Each line in the entries that has the word "space" has to be copied.

### Source texts of formatted documents
○ ○ ○

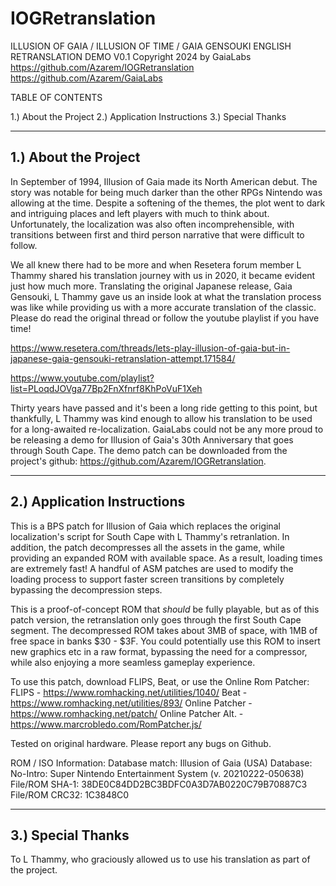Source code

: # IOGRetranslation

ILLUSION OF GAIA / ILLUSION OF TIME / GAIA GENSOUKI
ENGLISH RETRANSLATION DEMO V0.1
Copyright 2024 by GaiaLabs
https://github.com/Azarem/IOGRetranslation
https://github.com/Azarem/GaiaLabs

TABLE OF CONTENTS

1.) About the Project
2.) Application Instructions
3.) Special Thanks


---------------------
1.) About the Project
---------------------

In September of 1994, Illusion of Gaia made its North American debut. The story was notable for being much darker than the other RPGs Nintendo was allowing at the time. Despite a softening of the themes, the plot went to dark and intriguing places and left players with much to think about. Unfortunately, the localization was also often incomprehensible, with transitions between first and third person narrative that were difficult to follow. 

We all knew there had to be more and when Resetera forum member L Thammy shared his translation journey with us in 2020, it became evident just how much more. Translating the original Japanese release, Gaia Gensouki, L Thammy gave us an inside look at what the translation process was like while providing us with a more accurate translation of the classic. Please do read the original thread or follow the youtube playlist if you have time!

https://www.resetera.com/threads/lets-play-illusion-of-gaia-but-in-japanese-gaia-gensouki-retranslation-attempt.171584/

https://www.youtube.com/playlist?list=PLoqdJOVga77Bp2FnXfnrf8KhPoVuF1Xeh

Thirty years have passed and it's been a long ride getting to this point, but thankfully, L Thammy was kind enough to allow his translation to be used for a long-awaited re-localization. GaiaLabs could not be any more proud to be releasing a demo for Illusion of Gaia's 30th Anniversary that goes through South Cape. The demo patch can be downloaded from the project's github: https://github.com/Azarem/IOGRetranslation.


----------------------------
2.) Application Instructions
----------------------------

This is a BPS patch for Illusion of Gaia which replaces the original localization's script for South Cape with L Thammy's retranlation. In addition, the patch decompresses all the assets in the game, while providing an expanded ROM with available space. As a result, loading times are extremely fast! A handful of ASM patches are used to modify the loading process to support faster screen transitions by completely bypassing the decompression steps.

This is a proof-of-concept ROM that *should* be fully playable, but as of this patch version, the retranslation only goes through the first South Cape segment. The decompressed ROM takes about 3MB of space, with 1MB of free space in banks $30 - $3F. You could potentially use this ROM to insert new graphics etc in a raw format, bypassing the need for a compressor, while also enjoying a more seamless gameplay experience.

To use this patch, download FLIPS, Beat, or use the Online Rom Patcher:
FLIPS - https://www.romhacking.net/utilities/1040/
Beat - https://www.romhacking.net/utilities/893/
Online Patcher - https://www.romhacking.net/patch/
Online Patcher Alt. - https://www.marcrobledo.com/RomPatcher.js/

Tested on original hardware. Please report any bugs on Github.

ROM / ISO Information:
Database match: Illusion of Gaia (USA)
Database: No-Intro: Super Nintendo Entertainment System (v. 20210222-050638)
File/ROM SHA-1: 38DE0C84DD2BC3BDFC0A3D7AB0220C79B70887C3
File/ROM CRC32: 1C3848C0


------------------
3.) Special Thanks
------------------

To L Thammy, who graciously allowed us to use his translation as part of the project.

○ ○ ○

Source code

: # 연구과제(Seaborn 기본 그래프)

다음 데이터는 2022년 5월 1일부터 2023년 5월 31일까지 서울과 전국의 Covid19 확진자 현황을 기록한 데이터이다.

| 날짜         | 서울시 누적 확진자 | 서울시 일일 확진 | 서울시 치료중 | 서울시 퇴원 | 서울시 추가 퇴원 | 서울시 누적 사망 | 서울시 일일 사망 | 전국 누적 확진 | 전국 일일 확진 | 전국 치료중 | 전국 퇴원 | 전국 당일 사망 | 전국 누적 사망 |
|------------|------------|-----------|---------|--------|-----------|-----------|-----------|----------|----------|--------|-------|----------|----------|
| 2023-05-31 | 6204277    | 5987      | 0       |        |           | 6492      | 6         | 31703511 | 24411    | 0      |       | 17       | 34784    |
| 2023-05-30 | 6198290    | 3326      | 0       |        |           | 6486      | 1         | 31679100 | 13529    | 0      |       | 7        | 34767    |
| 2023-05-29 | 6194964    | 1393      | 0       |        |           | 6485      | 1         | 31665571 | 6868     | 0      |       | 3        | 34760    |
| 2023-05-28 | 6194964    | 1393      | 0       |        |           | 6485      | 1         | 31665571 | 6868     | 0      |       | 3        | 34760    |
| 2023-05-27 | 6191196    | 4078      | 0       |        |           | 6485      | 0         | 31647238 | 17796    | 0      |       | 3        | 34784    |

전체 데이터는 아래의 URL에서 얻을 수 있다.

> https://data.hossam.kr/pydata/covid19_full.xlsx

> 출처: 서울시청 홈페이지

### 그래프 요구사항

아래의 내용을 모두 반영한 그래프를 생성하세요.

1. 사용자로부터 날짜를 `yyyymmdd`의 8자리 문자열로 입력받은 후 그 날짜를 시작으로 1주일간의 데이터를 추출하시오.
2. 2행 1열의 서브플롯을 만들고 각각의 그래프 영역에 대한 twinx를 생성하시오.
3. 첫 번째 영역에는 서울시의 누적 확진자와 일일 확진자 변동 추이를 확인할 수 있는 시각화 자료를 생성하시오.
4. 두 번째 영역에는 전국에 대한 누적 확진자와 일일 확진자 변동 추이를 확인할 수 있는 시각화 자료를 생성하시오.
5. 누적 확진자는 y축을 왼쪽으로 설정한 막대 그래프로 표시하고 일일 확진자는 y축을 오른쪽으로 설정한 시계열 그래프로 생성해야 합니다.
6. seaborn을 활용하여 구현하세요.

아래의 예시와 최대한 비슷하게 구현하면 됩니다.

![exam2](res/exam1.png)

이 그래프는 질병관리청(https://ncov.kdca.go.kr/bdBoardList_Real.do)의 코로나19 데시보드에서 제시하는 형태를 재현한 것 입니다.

○ ○ ○

### RESULT FOR THIS EXERCISE
This is a BPS patch for Illusion of Gaia which replaces the original localization's script for South Cape with L Thammy's retranlation. In addition, the patch decompresses all the assets in the game, while providing an expanded ROM with available space. As a result, loading times are extremely fast! A handful of ASM patches are used to modify the loading process to support faster screen transitions by completely bypassing the decompression steps.
This is a proof-of-concept ROM that *should* be fully playable, but as of this patch version, the retranslation only goes through the first South Cape segment. The decompressed ROM takes about 3MB of space, with 1MB of free space in banks $30 - $3F. You could potentially use this ROM to insert new graphics etc in a raw format, bypassing the need for a compressor, while also enjoying a more seamless gameplay experience.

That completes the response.